■ Material for this task
---+---

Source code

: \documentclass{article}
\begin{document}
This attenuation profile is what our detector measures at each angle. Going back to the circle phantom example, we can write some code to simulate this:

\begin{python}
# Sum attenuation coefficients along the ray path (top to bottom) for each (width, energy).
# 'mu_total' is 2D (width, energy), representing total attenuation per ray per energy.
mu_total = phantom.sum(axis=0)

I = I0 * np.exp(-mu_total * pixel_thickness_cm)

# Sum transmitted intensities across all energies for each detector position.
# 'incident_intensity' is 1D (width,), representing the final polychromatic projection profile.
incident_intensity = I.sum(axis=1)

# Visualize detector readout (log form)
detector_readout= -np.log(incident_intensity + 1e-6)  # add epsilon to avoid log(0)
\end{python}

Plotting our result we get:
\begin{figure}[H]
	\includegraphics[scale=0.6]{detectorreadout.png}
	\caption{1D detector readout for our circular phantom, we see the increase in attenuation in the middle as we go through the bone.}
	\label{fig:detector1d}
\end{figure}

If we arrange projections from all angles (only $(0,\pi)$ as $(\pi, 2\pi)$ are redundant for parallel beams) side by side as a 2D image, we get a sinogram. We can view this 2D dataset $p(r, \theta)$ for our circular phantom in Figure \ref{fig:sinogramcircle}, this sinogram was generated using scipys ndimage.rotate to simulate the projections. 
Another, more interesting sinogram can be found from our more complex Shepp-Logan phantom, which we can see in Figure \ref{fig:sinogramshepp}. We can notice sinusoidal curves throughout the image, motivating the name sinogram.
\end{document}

---+---

■ Exercise details
Your task is to repeat the entries exactly.

■ Your response
Source code

: \documentclass{article}
\begin{document}
This attenuation profile is what our detector measures at each angle. Going back to the circle phantom example, we can write some code to simulate this:

\begin{python}
# Sum attenuation coefficients along the ray path (top to bottom) for each (width, energy).
# 'mu_total' is 2D (width, energy), representing total attenuation per ray per energy.
mu_total = phantom.sum(axis=0)

I = I0 * np.exp(-mu_total * pixel_thickness_cm)

# Sum transmitted intensities across all energies for each detector position.
# 'incident_intensity' is 1D (width,), representing the final polychromatic projection profile.
incident_intensity = I.sum(axis=1)

# Visualize detector readout (log form)
detector_readout= -np.log(incident_intensity + 1e-6)  # add epsilon to avoid log(0)
\end{python}

Plotting our result we get:
\begin{figure}[H]
	\includegraphics[scale=0.6]{detectorreadout.png}
	\caption{1D detector readout for our circular phantom, we see the increase in attenuation in the middle as we go through the bone.}
	\label{fig:detector1d}
\end{figure}

If we arrange projections from all angles (only $(0,\pi)$ as $(\pi, 2\pi)$ are redundant for parallel beams) side by side as a 2D image, we get a sinogram. We can view this 2D dataset $p(r, \theta)$ for our circular phantom in Figure \ref{fig:sinogramcircle}, this sinogram was generated using scipys ndimage.rotate to simulate the projections. 
Another, more interesting sinogram can be found from our more complex Shepp-Logan phantom, which we can see in Figure \ref{fig:sinogramshepp}. We can notice sinusoidal curves throughout the image, motivating the name sinogram.
\end{document}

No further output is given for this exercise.